== Records shown ==
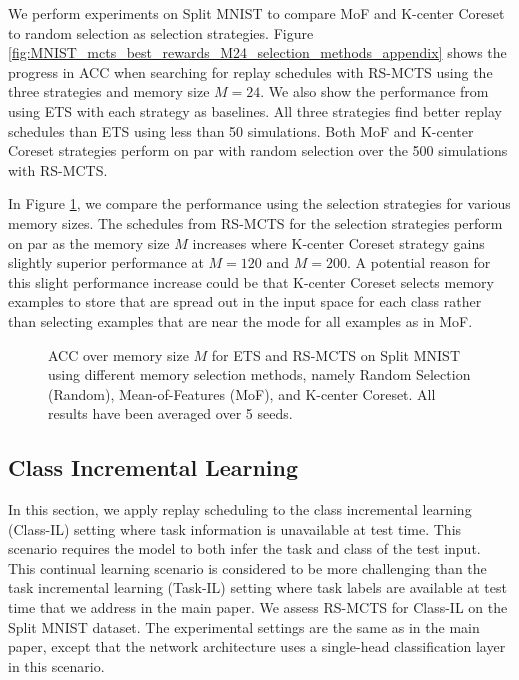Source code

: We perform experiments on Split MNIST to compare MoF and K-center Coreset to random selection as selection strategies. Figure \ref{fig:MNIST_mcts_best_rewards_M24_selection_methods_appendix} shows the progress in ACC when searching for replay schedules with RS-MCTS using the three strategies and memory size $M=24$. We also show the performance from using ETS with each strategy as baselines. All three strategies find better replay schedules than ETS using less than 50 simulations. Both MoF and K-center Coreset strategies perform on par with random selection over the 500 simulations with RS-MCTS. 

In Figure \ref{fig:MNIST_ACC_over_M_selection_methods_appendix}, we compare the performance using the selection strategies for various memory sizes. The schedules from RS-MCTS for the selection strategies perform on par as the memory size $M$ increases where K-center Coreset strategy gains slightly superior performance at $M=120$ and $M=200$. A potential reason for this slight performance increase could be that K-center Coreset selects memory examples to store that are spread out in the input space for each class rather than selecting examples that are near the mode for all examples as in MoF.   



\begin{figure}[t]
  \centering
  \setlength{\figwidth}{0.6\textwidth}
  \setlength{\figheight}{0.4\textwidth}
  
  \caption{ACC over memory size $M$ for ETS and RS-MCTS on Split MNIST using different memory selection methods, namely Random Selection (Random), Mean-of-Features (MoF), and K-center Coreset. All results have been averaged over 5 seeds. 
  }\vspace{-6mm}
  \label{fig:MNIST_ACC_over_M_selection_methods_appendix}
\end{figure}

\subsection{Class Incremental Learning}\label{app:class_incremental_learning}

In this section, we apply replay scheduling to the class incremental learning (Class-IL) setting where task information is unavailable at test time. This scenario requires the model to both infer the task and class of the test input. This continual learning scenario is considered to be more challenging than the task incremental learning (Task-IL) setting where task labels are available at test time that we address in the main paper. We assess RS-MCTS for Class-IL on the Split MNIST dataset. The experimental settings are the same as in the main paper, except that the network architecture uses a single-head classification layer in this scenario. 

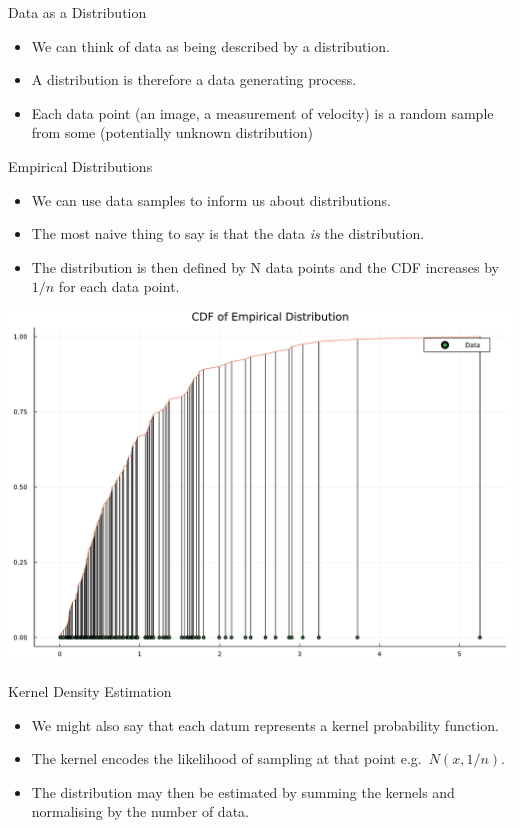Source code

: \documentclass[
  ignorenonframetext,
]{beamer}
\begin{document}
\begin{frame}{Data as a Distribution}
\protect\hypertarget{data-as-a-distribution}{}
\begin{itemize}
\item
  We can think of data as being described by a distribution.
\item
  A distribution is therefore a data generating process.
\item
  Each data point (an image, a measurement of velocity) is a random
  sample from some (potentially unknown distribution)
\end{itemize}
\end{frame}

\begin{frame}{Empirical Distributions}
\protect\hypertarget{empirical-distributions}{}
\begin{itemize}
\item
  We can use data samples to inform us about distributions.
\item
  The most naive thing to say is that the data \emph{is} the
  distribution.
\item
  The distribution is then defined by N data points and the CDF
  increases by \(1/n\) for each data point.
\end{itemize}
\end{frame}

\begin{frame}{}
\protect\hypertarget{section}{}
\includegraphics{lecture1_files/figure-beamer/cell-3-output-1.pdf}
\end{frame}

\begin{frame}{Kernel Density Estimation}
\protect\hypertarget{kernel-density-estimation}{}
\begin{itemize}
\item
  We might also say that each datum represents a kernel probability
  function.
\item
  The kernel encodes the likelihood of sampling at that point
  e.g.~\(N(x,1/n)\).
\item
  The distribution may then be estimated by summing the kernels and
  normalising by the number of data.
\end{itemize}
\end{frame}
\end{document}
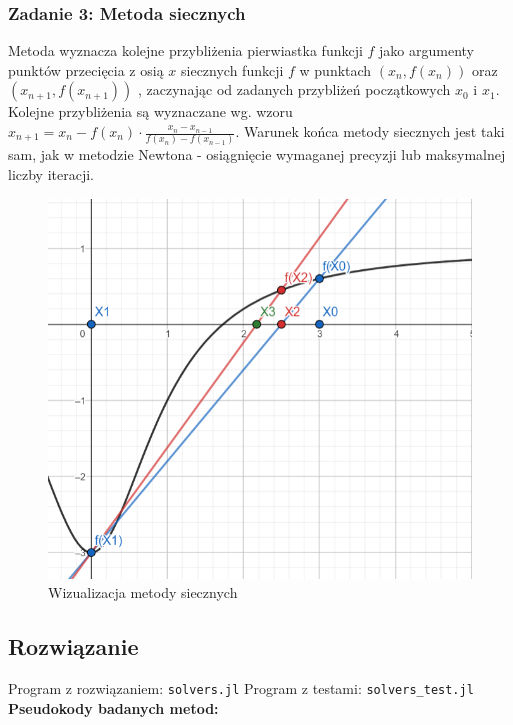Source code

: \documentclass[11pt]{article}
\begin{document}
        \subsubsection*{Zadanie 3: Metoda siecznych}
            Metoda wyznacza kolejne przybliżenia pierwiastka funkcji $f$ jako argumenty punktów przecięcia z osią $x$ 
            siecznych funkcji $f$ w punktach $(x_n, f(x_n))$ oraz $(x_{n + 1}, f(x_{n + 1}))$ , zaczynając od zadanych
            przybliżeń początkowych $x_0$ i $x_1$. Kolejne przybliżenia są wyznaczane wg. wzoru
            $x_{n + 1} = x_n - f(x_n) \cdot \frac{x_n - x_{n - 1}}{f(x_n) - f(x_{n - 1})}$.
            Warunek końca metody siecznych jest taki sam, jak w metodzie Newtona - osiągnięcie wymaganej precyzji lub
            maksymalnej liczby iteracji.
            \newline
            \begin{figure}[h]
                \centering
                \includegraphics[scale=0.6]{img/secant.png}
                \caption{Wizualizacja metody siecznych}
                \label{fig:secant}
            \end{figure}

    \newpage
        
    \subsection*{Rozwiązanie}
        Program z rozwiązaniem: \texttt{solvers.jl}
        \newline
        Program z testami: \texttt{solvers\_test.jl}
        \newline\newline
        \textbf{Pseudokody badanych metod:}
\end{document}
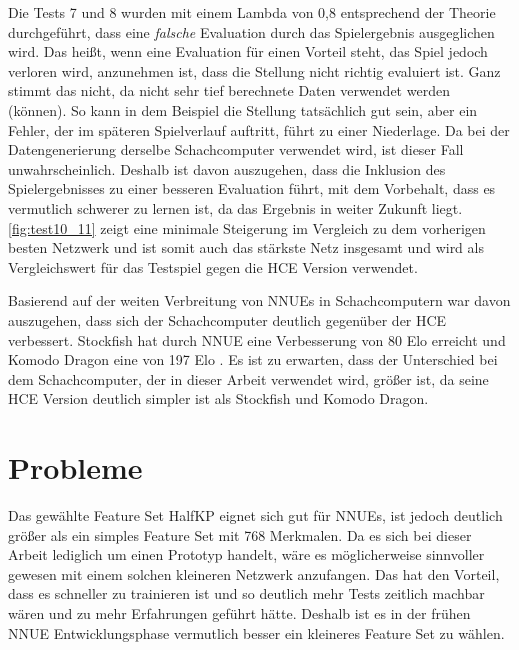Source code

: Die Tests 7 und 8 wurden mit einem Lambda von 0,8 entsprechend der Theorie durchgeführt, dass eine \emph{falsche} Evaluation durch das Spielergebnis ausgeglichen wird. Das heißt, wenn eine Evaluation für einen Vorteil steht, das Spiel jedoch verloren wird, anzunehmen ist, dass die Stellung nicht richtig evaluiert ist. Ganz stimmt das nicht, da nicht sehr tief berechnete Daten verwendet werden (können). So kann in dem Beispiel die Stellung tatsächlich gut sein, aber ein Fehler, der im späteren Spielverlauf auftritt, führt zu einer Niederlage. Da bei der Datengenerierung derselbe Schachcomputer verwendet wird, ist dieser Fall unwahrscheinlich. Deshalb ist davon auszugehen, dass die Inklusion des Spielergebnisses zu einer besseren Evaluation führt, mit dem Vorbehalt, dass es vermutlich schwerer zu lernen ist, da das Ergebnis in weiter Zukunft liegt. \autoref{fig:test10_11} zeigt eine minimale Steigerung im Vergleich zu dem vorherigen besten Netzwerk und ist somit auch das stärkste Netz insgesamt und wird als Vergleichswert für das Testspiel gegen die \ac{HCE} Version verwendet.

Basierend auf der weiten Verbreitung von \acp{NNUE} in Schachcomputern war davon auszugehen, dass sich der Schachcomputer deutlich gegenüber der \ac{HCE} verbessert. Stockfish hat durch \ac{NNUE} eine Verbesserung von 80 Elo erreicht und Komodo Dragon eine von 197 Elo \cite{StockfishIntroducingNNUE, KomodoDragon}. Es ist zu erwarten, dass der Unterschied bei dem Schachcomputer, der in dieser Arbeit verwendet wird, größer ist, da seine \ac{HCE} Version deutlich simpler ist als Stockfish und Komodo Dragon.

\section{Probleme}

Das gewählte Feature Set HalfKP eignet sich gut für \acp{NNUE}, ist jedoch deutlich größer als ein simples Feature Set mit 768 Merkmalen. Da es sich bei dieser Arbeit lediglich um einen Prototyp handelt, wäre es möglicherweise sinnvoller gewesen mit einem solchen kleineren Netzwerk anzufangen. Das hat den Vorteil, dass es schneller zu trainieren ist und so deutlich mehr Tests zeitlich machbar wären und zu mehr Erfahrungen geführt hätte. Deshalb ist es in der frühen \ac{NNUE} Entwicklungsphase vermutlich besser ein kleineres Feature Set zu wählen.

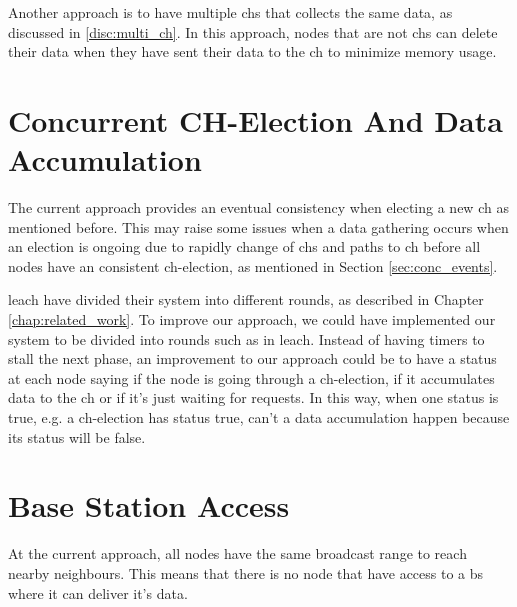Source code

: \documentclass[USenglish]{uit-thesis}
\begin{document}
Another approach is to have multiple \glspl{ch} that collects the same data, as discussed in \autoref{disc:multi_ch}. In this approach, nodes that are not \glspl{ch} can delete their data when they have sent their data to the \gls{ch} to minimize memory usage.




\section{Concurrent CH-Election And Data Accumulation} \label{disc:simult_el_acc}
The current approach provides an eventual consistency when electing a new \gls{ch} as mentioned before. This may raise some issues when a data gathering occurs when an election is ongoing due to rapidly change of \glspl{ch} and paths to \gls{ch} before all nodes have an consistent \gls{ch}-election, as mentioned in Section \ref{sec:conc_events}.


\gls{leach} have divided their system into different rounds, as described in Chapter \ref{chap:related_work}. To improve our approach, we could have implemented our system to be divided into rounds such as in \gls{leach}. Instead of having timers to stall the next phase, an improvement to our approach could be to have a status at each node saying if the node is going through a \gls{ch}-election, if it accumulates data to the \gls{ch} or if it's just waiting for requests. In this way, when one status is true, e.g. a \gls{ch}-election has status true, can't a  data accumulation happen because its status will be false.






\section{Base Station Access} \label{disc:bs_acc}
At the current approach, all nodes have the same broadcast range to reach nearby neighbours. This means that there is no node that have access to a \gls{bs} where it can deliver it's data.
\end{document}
===
» **Task brief**: What lines in the material mention "texttt"? Copy every one of them.

» **Expected output**:
        Program z rozwiązaniem: \texttt{solvers.jl}
        Program z testami: \texttt{solvers\_test.jl}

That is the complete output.